2022年10月29日 サッカーダイジェストWeb編集部

「すべてがあっという間だった」

無差別刺傷事件で被害に遭ったパブロ・マリ。(C)Getty Images

 10月27日にミラノ近郊のスーパーマーケットで発生した無差別刺傷事件で、アーセナルからモンツァにレンタル移籍中のパブロ・マリが刺されたとの知らせは、サッカー界を戦慄させた。

 幸いにも命に別状なく、28日に本人は妻と親指を上げている写真をSNSに投稿している。イタリア・メディアによると、パブロ・マリは同日に手術を受け、復帰には2~3か月を要するようだ。

 今回の事件では、もうひとりのサッカー関係者も話題となった。イタリア・メディアによると、現場の混乱の中で犯人を取り押さえたひとりが、元プロサッカー選手のマッシモ・タランティーノという。

『Gazzetta dello Sport』紙によると、タランティーノは1989年から96年までナポリでプレー。インテルにも1シーズン在籍し、ボローニャでは5シーズンにわたってプレーした。モンツァにも所属した経験がある。引退後はスポーツディレクターとなり、ボローニャやローマの下部組織で働いた。昨季は現在セリエBのスパルでテクニカルディレクターを務めた人物だ。
 
 そのタランティーノは、衛星放送『Sky Sport』のインタビューで、事件当時を「すべてがあっという間だった」と振り返っている。
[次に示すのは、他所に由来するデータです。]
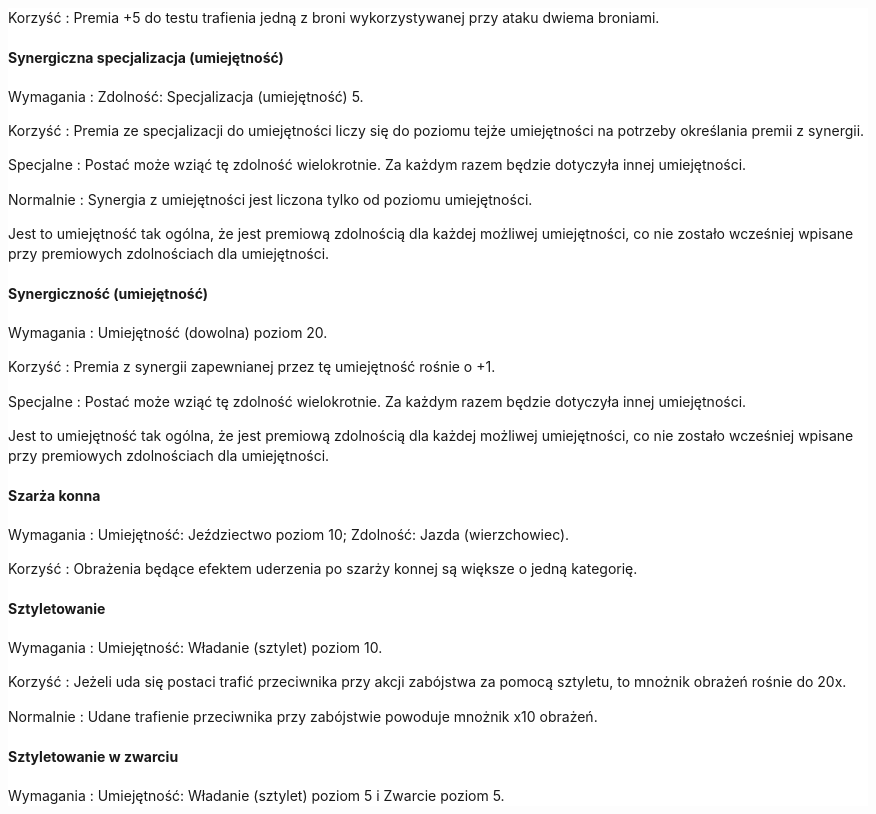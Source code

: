 Korzyść
: Premia +5 do testu trafienia jedną z broni wykorzystywanej przy ataku dwiema broniami.

#### Synergiczna specjalizacja (umiejętność)

Wymagania
: Zdolność: Specjalizacja (umiejętność) 5.

Korzyść
: Premia ze specjalizacji do umiejętności liczy się do poziomu tejże umiejętności na potrzeby określania premii z synergii.

Specjalne
: Postać może wziąć tę zdolność wielokrotnie. Za każdym razem będzie dotyczyła innej umiejętności.

Normalnie
: Synergia z umiejętności jest liczona tylko od poziomu umiejętności. 

Jest to umiejętność tak ogólna, że jest premiową zdolnością  dla każdej możliwej umiejętności, co nie zostało wcześniej wpisane przy premiowych zdolnościach dla umiejętności.

#### Synergiczność (umiejętność)

Wymagania
: Umiejętność (dowolna) poziom 20.

Korzyść
: Premia z synergii zapewnianej przez tę umiejętność rośnie o +1.

Specjalne
: Postać może wziąć tę zdolność wielokrotnie. Za każdym razem będzie dotyczyła innej umiejętności.

Jest to umiejętność tak ogólna, że jest premiową zdolnością  dla każdej możliwej umiejętności, co nie zostało wcześniej wpisane przy premiowych zdolnościach dla umiejętności.

#### Szarża konna

Wymagania
: Umiejętność: Jeździectwo poziom 10; Zdolność: Jazda (wierzchowiec).

Korzyść
: Obrażenia będące efektem uderzenia po szarży konnej są większe o jedną kategorię. 

#### Sztyletowanie

Wymagania
: Umiejętność: Władanie (sztylet) poziom 10.

Korzyść
: Jeżeli uda się postaci trafić przeciwnika przy akcji zabójstwa za pomocą sztyletu, to mnożnik obrażeń rośnie do 20x.

Normalnie
: Udane trafienie przeciwnika przy zabójstwie powoduje mnożnik x10 obrażeń.

#### Sztyletowanie w zwarciu

Wymagania
: Umiejętność: Władanie (sztylet) poziom 5 i  Zwarcie poziom 5.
「妻と娘とレジにいて、とても大きな叫び声を聞いた。突然、助けを求める傷を負った男性が出てきた。パニックだったよ。あれだけの血の理由が分からなかった。それから手に刃物を持った別の人が我々のほうに向かってきたんだ。本能的に妻子を遠ざけた」

 タランティーノは「自分と襲撃者の間に刺された別の従業員がいて、彼らが転んだとき、犯人の手を蹴ってナイフを飛ばし、それを遠ざけたんだ。そして犯人を抑えた。それ以上は抵抗しないで倒れていたよ」と続けた。

「ああいうときは何をすべきか計算などできない。本能的に守ろうとした。それから犯人が倒れていると分かって、逃げなかったんだ。私は間違ったタイミングで間違った場所に居合わせたが、その中で正しい決断ができたというところだろうか」

 彼の言葉からも、居合わせた人々の恐怖がうかがえる。今回の事件ではパブロ・マリを含む負傷者が出たほか、従業員の1名が命を落とした。